Löst ein Message Broker verteilte Transaktionen?

Nein. Ein Broker transportiert Nachrichten, aber die Anwendung bestimmt weiterhin Zwischenzustände, Duplikatbehandlung, Reihenfolge und Reparatur. Eine transaktionale Outbox schließt die Lücke zwischen lokalem Commit und Ereigniserzeugung; Verbraucher brauchen trotzdem Idempotenz.

Wie sollte Reporting nach der Aufteilung eines Monolithen funktionieren?

Speisen Sie einen separaten Reporting-Speicher mit Ereignissen, Änderungsfeeds oder kontrollierten Extrakten.

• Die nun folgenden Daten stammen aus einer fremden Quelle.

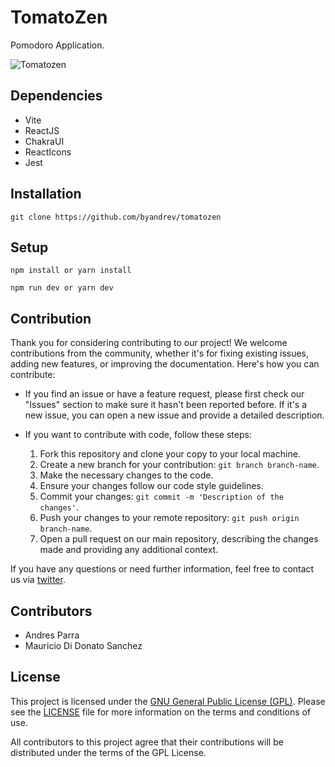 # TomatoZen

Pomodoro Application.

![Tomatozen](https://repository-images.githubusercontent.com/651939861/bd6ab7a5-ffb6-4606-85b6-3f67a151f157)


## Dependencies

- Vite
- ReactJS
- ChakraUI
- ReactIcons
- Jest


## Installation

```
git clone https://github.com/byandrev/tomatozen
```


## Setup

```
npm install or yarn install
```
```
npm run dev or yarn dev
```


## Contribution

Thank you for considering contributing to our project! We welcome contributions from the community, whether it's for fixing existing issues, adding new features, or improving the documentation. Here's how you can contribute:


- If you find an issue or have a feature request, please first check our "Issues" section to make sure it hasn't been reported before. If it's a new issue, you can open a new issue and provide a detailed description.

- If you want to contribute with code, follow these steps:
  1. Fork this repository and clone your copy to your local machine.
  2. Create a new branch for your contribution: `git branch branch-name`.
  3. Make the necessary changes to the code.
  4. Ensure your changes follow our code style guidelines.
  5. Commit your changes: `git commit -m 'Description of the changes'`.
  6. Push your changes to your remote repository: `git push origin branch-name`.
  7. Open a pull request on our main repository, describing the changes made and providing any additional context.

If you have any questions or need further information, feel free to contact us via [twitter](https://www.twitter.com/byandrev).

## Contributors
- Andres Parra
- Mauricio Di Donato Sanchez

## License

This project is licensed under the [GNU General Public License (GPL)](https://www.gnu.org/licenses/gpl-3.0.html). Please see the [LICENSE](LICENSE) file for more information on the terms and conditions of use.

All contributors to this project agree that their contributions will be distributed under the terms of the GPL License.
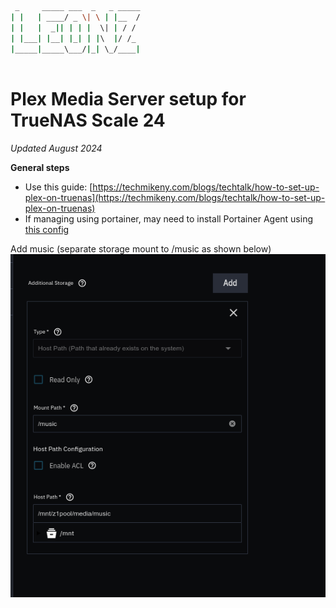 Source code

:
 ```bash
 _     _____ ___  _   _ _____
| |   | ____/ _ \| \ | |__  /
| |   |  _|| | | |  \| | / / 
| |___| |__| |_| | |\  |/ /_ 
|_____|_____\___/|_| \_/____|
                             
```
# Plex Media Server setup for TrueNAS Scale 24
_Updated August 2024_

**General steps**
- Use this guide: [https://techmikeny.com/blogs/techtalk/how-to-set-up-plex-on-truenas](https://techmikeny.com/blogs/techtalk/how-to-set-up-plex-on-truenas)
- If managing using portainer, may need to install Portainer Agent using  [this config](https://github.com/leonzwrx/homelab-wiki/blob/main/podman_configs/portainer_agent_truenas_docker.txt)

Add music (separate storage mount to /music as shown below)
![plex_add_music_storage.png](./assets/plex_add_music_storage.png) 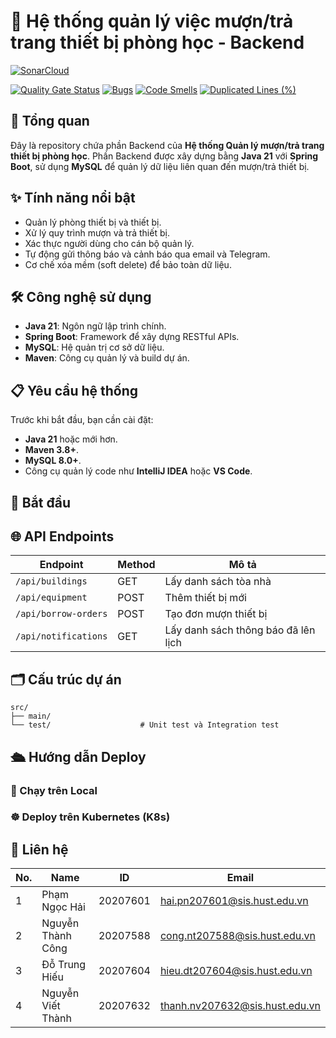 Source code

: # 🏢 Hệ thống quản lý việc mượn/trả trang thiết bị phòng học - Backend

[![SonarCloud](https://sonarcloud.io/images/project_badges/sonarcloud-white.svg)](https://sonarcloud.io/summary/new_code?id=haiphamcoder_classroom-equipment-tracking-system-backend)

[![Quality Gate Status](https://sonarcloud.io/api/project_badges/measure?project=haiphamcoder_classroom-equipment-tracking-system-backend&metric=alert_status)](https://sonarcloud.io/summary/new_code?id=haiphamcoder_classroom-equipment-tracking-system-backend)
[![Bugs](https://sonarcloud.io/api/project_badges/measure?project=haiphamcoder_classroom-equipment-tracking-system-backend&metric=bugs)](https://sonarcloud.io/summary/new_code?id=haiphamcoder_classroom-equipment-tracking-system-backend)
[![Code Smells](https://sonarcloud.io/api/project_badges/measure?project=haiphamcoder_classroom-equipment-tracking-system-backend&metric=code_smells)](https://sonarcloud.io/summary/new_code?id=haiphamcoder_classroom-equipment-tracking-system-backend)
[![Duplicated Lines (%)](https://sonarcloud.io/api/project_badges/measure?project=haiphamcoder_classroom-equipment-tracking-system-backend&metric=duplicated_lines_density)](https://sonarcloud.io/summary/new_code?id=haiphamcoder_classroom-equipment-tracking-system-backend)

## 📖 Tổng quan

Đây là repository chứa phần Backend của **Hệ thống Quản lý mượn/trả trang thiết bị phòng học**. Phần Backend được xây
dựng bằng **Java 21** với **Spring Boot**, sử dụng **MySQL** để quản lý dữ liệu liên quan đến mượn/trả thiết bị.

## ✨ Tính năng nổi bật

- Quản lý phòng thiết bị và thiết bị.
- Xử lý quy trình mượn và trả thiết bị.
- Xác thực người dùng cho cán bộ quản lý.
- Tự động gửi thông báo và cảnh báo qua email và Telegram.
- Cơ chế xóa mềm (soft delete) để bảo toàn dữ liệu.

## 🛠️ Công nghệ sử dụng

- **Java 21**: Ngôn ngữ lập trình chính.
- **Spring Boot**: Framework để xây dựng RESTful APIs.
- **MySQL**: Hệ quản trị cơ sở dữ liệu.
- **Maven**: Công cụ quản lý và build dự án.

## 📋 Yêu cầu hệ thống

Trước khi bắt đầu, bạn cần cài đặt:

- **Java 21** hoặc mới hơn.
- **Maven 3.8+**.
- **MySQL 8.0+**.
- Công cụ quản lý code như **IntelliJ IDEA** hoặc **VS Code**.

## 🚀 Bắt đầu

## 🌐 API Endpoints

| Endpoint             | Method | Mô tả                               |
|----------------------|--------|-------------------------------------|
| `/api/buildings`     | GET    | Lấy danh sách tòa nhà               |
| `/api/equipment`     | POST   | Thêm thiết bị mới                   |
| `/api/borrow-orders` | POST   | Tạo đơn mượn thiết bị               |
| `/api/notifications` | GET    | Lấy danh sách thông báo đã lên lịch |

## 🗂️ Cấu trúc dự án
```plaintext
src/
├── main/
└── test/                    # Unit test và Integration test
```
## 🛳️ Hướng dẫn Deploy

### 🔧 Chạy trên Local

### ☸️ Deploy trên Kubernetes (K8s)

## 📧 Liên hệ

| No. | Name              | ID       | Email                          |
|-----|-------------------|----------|--------------------------------|
| 1   | Phạm Ngọc Hải     | 20207601 | hai.pn207601@sis.hust.edu.vn   |
| 2   | Nguyễn Thành Công | 20207588 | cong.nt207588@sis.hust.edu.vn  |
| 3   | Đỗ Trung Hiếu     | 20207604 | hieu.dt207604@sis.hust.edu.vn  |
| 4   | Nguyễn Viết Thành | 20207632 | thanh.nv207632@sis.hust.edu.vn |
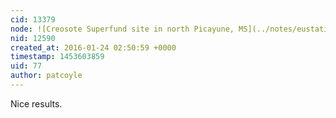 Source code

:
 ```yaml
---
cid: 13379
node: ![Creosote Superfund site in north Picayune, MS](../notes/eustatic/01-16-2016/creosote-superfund-site-in-north-picayune-ms)
nid: 12590
created_at: 2016-01-24 02:50:59 +0000
timestamp: 1453603859
uid: 77
author: patcoyle
---
```


Nice results.  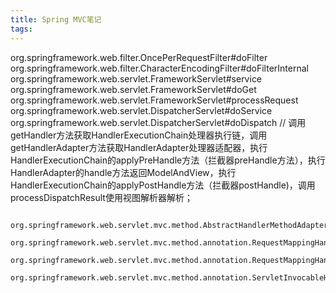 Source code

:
 ```yaml
---
title: Spring MVC笔记
tags:
---
```

org.springframework.web.filter.OncePerRequestFilter#doFilter
    org.springframework.web.filter.CharacterEncodingFilter#doFilterInternal
        org.springframework.web.servlet.FrameworkServlet#service
            org.springframework.web.servlet.FrameworkServlet#doGet
                org.springframework.web.servlet.FrameworkServlet#processRequest
                    org.springframework.web.servlet.DispatcherServlet#doService
                        org.springframework.web.servlet.DispatcherServlet#doDispatch // 调用getHandler方法获取HandlerExecutionChain处理器执行链，调用getHandlerAdapter方法获取HandlerAdapter处理器适配器，执行HandlerExecutionChain的applyPreHandle方法（拦截器preHandle方法），执行HandlerAdapter的handle方法返回ModelAndView，执行HandlerExecutionChain的applyPostHandle方法（拦截器postHandle)，调用processDispatchResult使用视图解析器解析；

                            org.springframework.web.servlet.mvc.method.AbstractHandlerMethodAdapter#handle
                            org.springframework.web.servlet.mvc.method.annotation.RequestMappingHandlerAdapter#handleInternal
                            org.springframework.web.servlet.mvc.method.annotation.RequestMappingHandlerAdapter#invokeHandlerMethod
                            org.springframework.web.servlet.mvc.method.annotation.ServletInvocableHandlerMethod#invokeAndHandle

Geben Sie ihm Aktualitäts- und Abstimmungsregeln, statt jede operative Datenbank abzufragen oder Services synchron zu verbinden.

Was muss ein Microservice-Rollback umfassen?

Ein Rollback muss Routing, Schemakompatibilität, wartende Ereignisse und Schreibvorgänge des fehlerhaften Releases abdecken. Behalten Sie eine Autorität pro Feld und spielen Sie ein bekanntes Log wieder ein; bidirektionale Schreibzugriffe erschweren Konflikte.

Ist ein modularer Monolith besser als Microservices?

Er ist besser, wenn Transaktionen, Teamzuständigkeit und Deployment weiterhin gemeinsam laufen. Erzwungene Module und Schemarechte schaffen klare Zuständigkeit ohne zusätzliche Netzwerkaufrufe, verteilte Fehlerbehebung und Einzelbetrieb jeder Komponente.